The improvement of cancer medicine by utilizing the approach of personalised medicine has been investigated, principally, through the combination of diagnostic imaging (PET imaging) with treatment modalities (radiotherapy). Radiotherapy is key to both curative and palliative care and can be administered as adjuvant or neoadjuvant therapy, with or without combination therapies. Over the last few decades, research has been carried out into “radiosensitizers” – molecules which enhance the effects of ionizing radiation. To date, the mechanism of action of porphyrin-based radiosensitizers is still disputed. In this thesis the mechanism of action has been probed by investigating the synthesis and biological evaluation of a small library of trans-A2-diphenylporphyrin-based radiosensitizers with the aims of improving the therapeutic effects of radiotherapy. A lead structure has been identified which contains the core motif of a porphine ring chelated to Cu(II) in the pyrrolic cavity, nitro groups in the 5- and 15-meso positions and hydrophilic aryl rings in the 10- and 20-meso positions of the porphine unit. This hydrophilic compound has been evaluated through clonogenic assays, FACS assays, comet assays, and immunofluorescence microscopy assays on HT-29 (p53 null) and HCT-116 (p53 WT) colorectal cancer cell lines. This porphyrin has been found to not only enhance the effects of ionizing radiation by a substantial margin, but also enhance the proportion of cells undergoing radiation-induced cell cycle arrest and increases the proportion of cells undergoing apoptosis as there mechanism of death. Using “click” chemistry, the radiosensitizer was conferred with a powerful imaging modality (PET imaging). The successful radiochemical synthesis of a conjugatable [18F] radiolabelled heterobifunctional prosthetic was optimised, and the “hot” conjugation procedure to yield the [18F] radiolabelled radiosensitizer was carried out.
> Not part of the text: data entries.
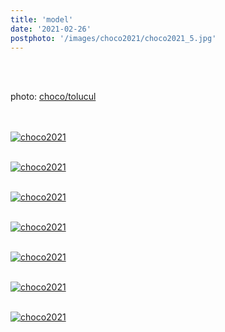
 ```yaml
---
title: 'model'
date: '2021-02-26'
postphoto: '/images/choco2021/choco2021_5.jpg'
---
```

<br>
<br>

photo: [choco/tolucul](https://www.instagram.com/tolucul/)
<br>
<br>
<br>

[![choco2021](/images/choco2021/choco2021_1.jpg)](https://www.instagram.com/pokaryosy)
<br>
<br>

[![choco2021](/images/choco2021/choco2021_2.jpg)](https://www.instagram.com/pokaryosy)
<br>
<br>

[![choco2021](/images/choco2021/choco2021_3.jpg)](https://www.instagram.com/pokaryosy)
<br>
<br>

[![choco2021](/images/choco2021/choco2021_4.jpg)](https://www.instagram.com/pokaryosy)
<br>
<br>

[![choco2021](/images/choco2021/choco2021_5.jpg)](https://www.instagram.com/pokaryosy)
<br>
<br>

[![choco2021](/images/choco2021/choco2021_6.jpg)](https://www.instagram.com/pokaryosy)
<br>
<br>

[![choco2021](/images/choco2021/choco2021_7.jpg)](https://www.instagram.com/pokaryosy)
<br>
<br>




<br>
<br>
<!-- 
#h1
##h2
###h3
####h4
#####h5
######h6
- brabra is list
**bold text**
_Italic_ or *Italic*

-->

<center>
© 2021 YOSY
</center>
<br>
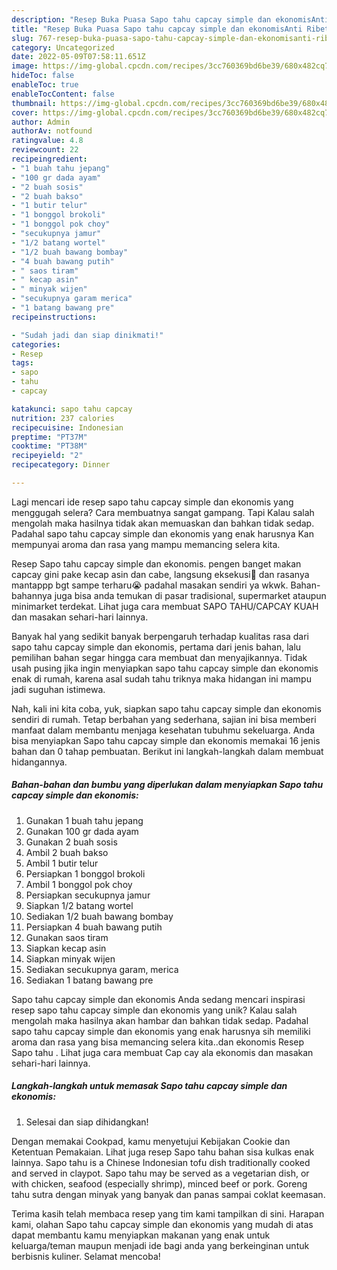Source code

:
 ```yaml
---
description: "Resep Buka Puasa Sapo tahu capcay simple dan ekonomisAnti Ribet"
title: "Resep Buka Puasa Sapo tahu capcay simple dan ekonomisAnti Ribet"
slug: 767-resep-buka-puasa-sapo-tahu-capcay-simple-dan-ekonomisanti-ribet
category: Uncategorized
date: 2022-05-09T07:58:11.651Z
image: https://img-global.cpcdn.com/recipes/3cc760369bd6be39/680x482cq70/sapo-tahu-capcay-simple-dan-ekonomis-foto-resep-utama.jpg
hideToc: false
enableToc: true
enableTocContent: false
thumbnail: https://img-global.cpcdn.com/recipes/3cc760369bd6be39/680x482cq70/sapo-tahu-capcay-simple-dan-ekonomis-foto-resep-utama.jpg
cover: https://img-global.cpcdn.com/recipes/3cc760369bd6be39/680x482cq70/sapo-tahu-capcay-simple-dan-ekonomis-foto-resep-utama.jpg
author: Admin
authorAv: notfound
ratingvalue: 4.8
reviewcount: 22
recipeingredient:
- "1 buah tahu jepang"
- "100 gr dada ayam"
- "2 buah sosis"
- "2 buah bakso"
- "1 butir telur"
- "1 bonggol brokoli"
- "1 bonggol pok choy"
- "secukupnya jamur"
- "1/2 batang wortel"
- "1/2 buah bawang bombay"
- "4 buah bawang putih"
- " saos tiram"
- " kecap asin"
- " minyak wijen"
- "secukupnya garam merica"
- "1 batang bawang pre"
recipeinstructions:

- "Sudah jadi dan siap dinikmati!"
categories:
- Resep
tags:
- sapo
- tahu
- capcay

katakunci: sapo tahu capcay 
nutrition: 237 calories
recipecuisine: Indonesian
preptime: "PT37M"
cooktime: "PT38M"
recipeyield: "2"
recipecategory: Dinner

---
```



Lagi mencari ide resep sapo tahu capcay simple dan ekonomis yang menggugah selera? Cara membuatnya sangat gampang. Tapi Kalau salah mengolah maka hasilnya tidak akan memuaskan dan bahkan tidak sedap. Padahal sapo tahu capcay simple dan ekonomis yang enak harusnya Kan mempunyai aroma dan rasa yang mampu memancing selera kita.


Resep Sapo tahu capcay simple dan ekonomis. pengen banget makan capcay gini pake kecap asin dan cabe, langsung eksekusi🥰 dan rasanya mantappp bgt sampe terharu😭 padahal masakan sendiri ya wkwk. Bahan-bahannya juga bisa anda temukan di pasar tradisional, supermarket ataupun minimarket terdekat. Lihat juga cara membuat SAPO TAHU/CAPCAY KUAH dan masakan sehari-hari lainnya.

Banyak hal yang sedikit banyak berpengaruh terhadap kualitas rasa dari sapo tahu capcay simple dan ekonomis, pertama dari jenis bahan, lalu pemilihan bahan segar hingga cara membuat dan menyajikannya. Tidak usah pusing jika ingin menyiapkan sapo tahu capcay simple dan ekonomis enak di rumah, karena asal sudah tahu triknya maka hidangan ini mampu jadi suguhan istimewa.


Nah, kali ini kita coba, yuk, siapkan sapo tahu capcay simple dan ekonomis sendiri di rumah. Tetap berbahan yang sederhana, sajian ini bisa memberi manfaat dalam membantu menjaga kesehatan tubuhmu sekeluarga. Anda bisa menyiapkan Sapo tahu capcay simple dan ekonomis memakai 16 jenis bahan dan 0 tahap pembuatan. Berikut ini langkah-langkah dalam membuat hidangannya.

<!--inarticleads1-->

##### Bahan-bahan dan bumbu yang diperlukan dalam menyiapkan Sapo tahu capcay simple dan ekonomis:

1. Gunakan 1 buah tahu jepang
1. Gunakan 100 gr dada ayam
1. Gunakan 2 buah sosis
1. Ambil 2 buah bakso
1. Ambil 1 butir telur
1. Persiapkan 1 bonggol brokoli
1. Ambil 1 bonggol pok choy
1. Persiapkan secukupnya jamur
1. Siapkan 1/2 batang wortel
1. Sediakan 1/2 buah bawang bombay
1. Persiapkan 4 buah bawang putih
1. Gunakan  saos tiram
1. Siapkan  kecap asin
1. Siapkan  minyak wijen
1. Sediakan secukupnya garam, merica
1. Sediakan 1 batang bawang pre


Sapo tahu capcay simple dan ekonomis Anda sedang mencari inspirasi resep sapo tahu capcay simple dan ekonomis yang unik? Kalau salah mengolah maka hasilnya akan hambar dan bahkan tidak sedap. Padahal sapo tahu capcay simple dan ekonomis yang enak harusnya sih memiliki aroma dan rasa yang bisa memancing selera kita..dan ekonomis Resep Sapo tahu . Lihat juga cara membuat Cap cay ala ekonomis dan masakan sehari-hari lainnya. 

<!--inarticleads2-->

##### Langkah-langkah untuk memasak Sapo tahu capcay simple dan ekonomis:


1. Selesai dan siap dihidangkan!

Dengan memakai Cookpad, kamu menyetujui Kebijakan Cookie dan Ketentuan Pemakaian. Lihat juga resep Sapo tahu bahan sisa kulkas enak lainnya. Sapo tahu is a Chinese Indonesian tofu dish traditionally cooked and served in claypot. Sapo tahu may be served as a vegetarian dish, or with chicken, seafood (especially shrimp), minced beef or pork. Goreng tahu sutra dengan minyak yang banyak dan panas sampai coklat keemasan. 

Terima kasih telah membaca resep yang tim kami tampilkan di sini. Harapan kami, olahan Sapo tahu capcay simple dan ekonomis yang mudah di atas dapat membantu kamu menyiapkan makanan yang enak untuk keluarga/teman maupun menjadi ide bagi anda yang berkeinginan untuk berbisnis kuliner. Selamat mencoba!
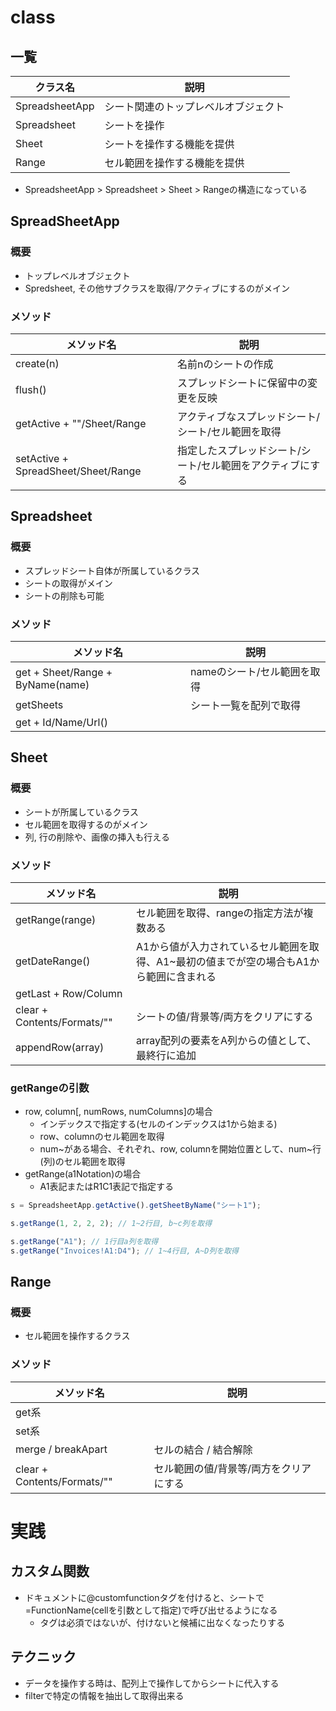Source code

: # class
## 一覧
|クラス名|説明|
|---|---|
|SpreadsheetApp|シート関連のトップレベルオブジェクト|
|Spreadsheet|シートを操作|
|Sheet|シートを操作する機能を提供|
|Range|セル範囲を操作する機能を提供|

- SpreadsheetApp > Spreadsheet > Sheet > Rangeの構造になっている

## SpreadSheetApp
### 概要
- トップレベルオブジェクト
- Spredsheet, その他サブクラスを取得/アクティブにするのがメイン
### メソッド
|メソッド名|説明|
|---|---|
|create(n)|名前nのシートの作成|
|flush()|スプレッドシートに保留中の変更を反映|
|getActive + ""/Sheet/Range|アクティブなスプレッドシート/シート/セル範囲を取得|
|setActive + SpreadSheet/Sheet/Range|指定したスプレッドシート/シート/セル範囲をアクティブにする|


## Spreadsheet
### 概要
- スプレッドシート自体が所属しているクラス
- シートの取得がメイン
- シートの削除も可能
### メソッド
|メソッド名|説明|
|---|---|
|get + Sheet/Range + ByName(name)|nameのシート/セル範囲を取得|
|getSheets|シート一覧を配列で取得|
|get + Id/Name/Url()||

## Sheet
### 概要
- シートが所属しているクラス
- セル範囲を取得するのがメイン
- 列, 行の削除や、画像の挿入も行える
### メソッド
|メソッド名|説明|
|---|---|
|getRange(range)|セル範囲を取得、rangeの指定方法が複数ある|
|getDateRange()|A1から値が入力されているセル範囲を取得、A1~最初の値までが空の場合もA1から範囲に含まれる|
|getLast + Row/Column||
|clear + Contents/Formats/""|シートの値/背景等/両方をクリアにする|
|appendRow(array)|array配列の要素をA列からの値として、最終行に追加|
### getRangeの引数
- row, column[, numRows, numColumns]の場合
  - インデックスで指定する(セルのインデックスは1から始まる)
  - row、columnのセル範囲を取得
  - num~がある場合、それぞれ、row, columnを開始位置として、num~行(列)のセル範囲を取得
- getRange(a1Notation)の場合
  - A1表記またはR1C1表記で指定する
```js
s = SpreadsheetApp.getActive().getSheetByName("シート1");

s.getRange(1, 2, 2, 2); // 1~2行目, b~c列を取得

s.getRange("A1"); // 1行目a列を取得
s.getRange("Invoices!A1:D4"); // 1~4行目, A~D列を取得
```

## Range
### 概要
- セル範囲を操作するクラス
### メソッド
|メソッド名|説明|
|---|---|
|get系||
|set系||
|merge / breakApart|セルの結合 / 結合解除|
|clear + Contents/Formats/""|セル範囲の値/背景等/両方をクリアにする|

# 実践
## カスタム関数
- ドキュメントに@customfunctionタグを付けると、シートで=FunctionName(cellを引数として指定)で呼び出せるようになる
  - タグは必須ではないが、付けないと候補に出なくなったりする


## テクニック
- データを操作する時は、配列上で操作してからシートに代入する
- filterで特定の情報を抽出して取得出来る
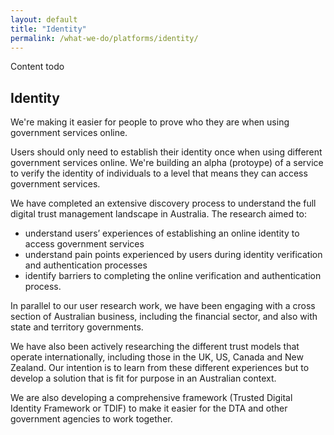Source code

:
 ```yaml
---
layout: default
title: "Identity"
permalink: /what-we-do/platforms/identity/
---
```


Content todo

## Identity

We're making it easier for people to prove who they are when using government services online.

Users should only need to establish their identity once when using different government services online. We're building an alpha (protoype) of a service to verify the identity of individuals to a level that means they can access government services.

We have completed an extensive discovery process to understand the full digital trust management landscape in Australia. The research aimed to:

- understand users’ experiences of establishing an online identity to access government services
- understand pain points experienced by users during identity verification and authentication processes
- identify barriers to completing the online verification and authentication process.

In parallel to our user research work, we have been engaging with a cross section of Australian business, including the financial sector, and also with state and territory governments. 

We have also been actively researching the different trust models that operate internationally, including those in the UK, US, Canada and New Zealand.  Our intention is to learn from these different experiences but to develop a solution that is fit for purpose in an Australian context.

We are also developing a comprehensive framework (Trusted Digital Identity Framework or TDIF) to make it easier for the DTA and other government agencies to work together.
Additionally, the field of dual-therapeutics has been investigated. The Ru(II) arene 1,3,5-triaza-7-phosphaadamantane (RAPTA) family of chemotherapeutics has recently emerged with several key advantages over the use of traditional Pt(II) therapeutics, including fewer off-target side effects and fewer mechanisms of resistance. To date, only a few examples of dual-therapeutic porphyrin-Ru(II) conjugates exist. A water-soluble cationic porphyrin-[Ru(η6-arene)(C2O4)PTA] conjugate which retains its exquisite photochemical properties has been successfully synthesised. This novel conjugate was found to be readily internalized by HT-29 (p53 null) cancer cells, and MTT assays found that this unique conjugate is 2.5 times more cytotoxic in the “dark” when compared to the RAPTA species alone, while still acting as a photodynamic sensitizer when irradiated with white light. We attribute the extra decrease in cell viability to the natural ability of the cationic porphyrin to be internalised by the cancer cells. Herein, this thesis focuses on the synthesis of porphyrins as theranostic radiosensitizers, and porphyrins as theranostic dual-therapeutics with in vitro biological evaluation carried out to determine their efficacy and mechanism of action.